Obama picked up a high-profile endorsement in Los Angeles when Maria Shriver announced her support for him -- a few days after her husband, California Gov. Arnold Schwarzenegger, endorsed McCain. Shriver’s uncle, Sen. Edward M. Kennedy, and cousin Caroline Kennedy, the daughter of former President John F. Kennedy, announced their support for Obama last week.
“I thought, if Barack Obama were a state, he’d be California,” Shriver said. “... Diverse. Open. Smart. Independent. Bucks tradition. Innovative. Inspiring. Dreamer. Leader.”
While Obama and Clinton vied to win the most delegates, they also were making the argument of being the most electable candidate to face McCain in November.

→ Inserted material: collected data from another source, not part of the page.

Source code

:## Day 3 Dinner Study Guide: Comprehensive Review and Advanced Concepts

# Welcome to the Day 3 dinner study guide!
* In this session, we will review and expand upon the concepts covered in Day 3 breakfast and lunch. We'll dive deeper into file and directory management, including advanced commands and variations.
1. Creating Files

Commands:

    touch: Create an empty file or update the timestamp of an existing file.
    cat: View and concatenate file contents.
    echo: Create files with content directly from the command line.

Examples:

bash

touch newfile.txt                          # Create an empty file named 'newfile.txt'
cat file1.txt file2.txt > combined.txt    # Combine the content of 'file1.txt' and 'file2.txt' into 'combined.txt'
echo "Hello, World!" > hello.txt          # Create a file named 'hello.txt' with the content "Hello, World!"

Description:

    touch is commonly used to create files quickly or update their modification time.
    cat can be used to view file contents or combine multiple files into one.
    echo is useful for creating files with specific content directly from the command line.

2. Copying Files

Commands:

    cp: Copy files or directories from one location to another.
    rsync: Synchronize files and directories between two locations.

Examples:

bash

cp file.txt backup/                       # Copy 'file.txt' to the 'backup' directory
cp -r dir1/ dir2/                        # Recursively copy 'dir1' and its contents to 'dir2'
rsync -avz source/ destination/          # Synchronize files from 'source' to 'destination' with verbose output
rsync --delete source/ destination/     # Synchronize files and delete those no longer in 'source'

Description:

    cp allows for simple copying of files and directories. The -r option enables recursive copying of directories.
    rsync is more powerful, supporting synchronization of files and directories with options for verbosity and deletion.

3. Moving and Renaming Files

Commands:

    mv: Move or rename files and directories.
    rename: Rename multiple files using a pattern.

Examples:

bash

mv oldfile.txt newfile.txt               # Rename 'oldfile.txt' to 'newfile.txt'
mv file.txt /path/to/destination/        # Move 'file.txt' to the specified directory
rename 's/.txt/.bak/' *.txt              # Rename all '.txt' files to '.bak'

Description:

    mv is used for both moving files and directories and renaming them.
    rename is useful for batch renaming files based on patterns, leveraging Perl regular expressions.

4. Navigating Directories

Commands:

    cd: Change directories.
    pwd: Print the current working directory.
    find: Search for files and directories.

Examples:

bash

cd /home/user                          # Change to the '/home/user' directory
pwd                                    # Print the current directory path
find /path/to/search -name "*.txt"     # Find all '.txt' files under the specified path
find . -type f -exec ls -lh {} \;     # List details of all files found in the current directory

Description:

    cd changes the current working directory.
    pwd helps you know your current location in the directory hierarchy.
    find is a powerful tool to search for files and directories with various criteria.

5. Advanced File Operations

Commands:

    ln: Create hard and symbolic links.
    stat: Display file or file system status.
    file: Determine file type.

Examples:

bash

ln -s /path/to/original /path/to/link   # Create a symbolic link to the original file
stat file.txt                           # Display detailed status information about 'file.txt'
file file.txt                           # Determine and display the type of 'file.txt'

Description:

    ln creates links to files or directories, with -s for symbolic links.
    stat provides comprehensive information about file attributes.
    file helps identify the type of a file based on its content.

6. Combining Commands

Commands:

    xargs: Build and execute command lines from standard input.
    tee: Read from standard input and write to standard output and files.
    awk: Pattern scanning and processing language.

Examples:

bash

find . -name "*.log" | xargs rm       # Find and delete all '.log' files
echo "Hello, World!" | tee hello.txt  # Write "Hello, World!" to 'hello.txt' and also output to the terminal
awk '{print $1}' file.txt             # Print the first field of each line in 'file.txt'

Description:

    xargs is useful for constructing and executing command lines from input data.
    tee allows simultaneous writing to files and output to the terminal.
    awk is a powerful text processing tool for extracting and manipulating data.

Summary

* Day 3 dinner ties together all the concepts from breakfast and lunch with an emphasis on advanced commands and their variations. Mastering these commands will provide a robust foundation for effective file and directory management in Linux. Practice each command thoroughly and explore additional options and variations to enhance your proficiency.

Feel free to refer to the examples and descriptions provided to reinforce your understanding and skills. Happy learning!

Clinton, a target of conservatives since being first lady in the 1990s, said her record was well known and she had already weathered heated attacks while Obama, a first-term senator from Illinois, was still an unknown quantity.
“My opponent hasn’t had to go through that kind of baptism by fire,” the New York senator told a St. Louis rally. “This is going to be open season once again, and we need to nominate someone with the experience and the fortitude and the know-how to take whatever they send our way and send it right back.”
IRAQ AT ISSUE
Obama, who would be the first black U.S. president, pointed to support from independents and young people and said he would not have to defend a Senate vote authorizing the war in Iraq, like Clinton.

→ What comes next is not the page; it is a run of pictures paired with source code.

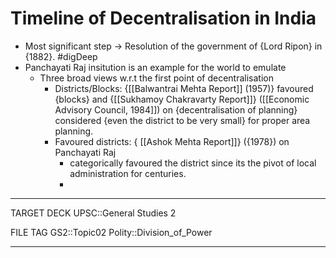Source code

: # Timeline of Decentralisation in India

* Most significant step -> Resolution of the government of {Lord Ripon} in {1882}. #digDeep 
* Panchayati Raj insitution is an example for the world to emulate
	* Three broad views w.r.t the first point of decentralisation 
		* Districts/Blocks: {[[Balwantrai Mehta Report]] (1957)} favoured {blocks} and {[[Sukhamoy Chakravarty Report]]} ([[Economic Advisory Council, 1984]]) on {decentralisation of planning} considered {even the district to be very small} for proper area planning.
		* Favoured districts: { [[Ashok Mehta Report]]} ({1978}) on Panchayati Raj
			* categorically favoured the district since its the pivot of local administration for centuries.
			* 
	
---
TARGET DECK
UPSC::General Studies 2

FILE TAG
GS2::Topic02 Polity::Division_of_Power

---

“If John McCain is the (Republican) nominee, then the Democratic Party has to ask itself, do you want a candidate who has similar policies to John McCain on the war in Iraq or someone who can offer a stark contrast?” Obama asked a rally in Wilmington, Delaware.
Even with half the Democratic national convention delegates at stake and more than 40 percent of the Republican, it could be that no candidate clinches the nomination on Tuesday. But a big vote across the board could go a long way toward that goal.
McCain, an Arizona senator, held a 2-to-1 margin in a new national Washington Post-ABC poll. In the Reuters/C-SPAN/Zogby poll, McCain held double-digit leads in New York, New Jersey and Missouri but narrowly trailed former Massachusetts Gov. Mitt Romney in California.
Romney, who was in Missouri, said he would fly west on Monday for one final push in California where he said polls were showing “growing support.”
“California is looking good. ... I’ve got to go after California, why not, they got a lot of delegates,” said Romney who canceled an event in Georgia to make time for a quick dash across the country to California.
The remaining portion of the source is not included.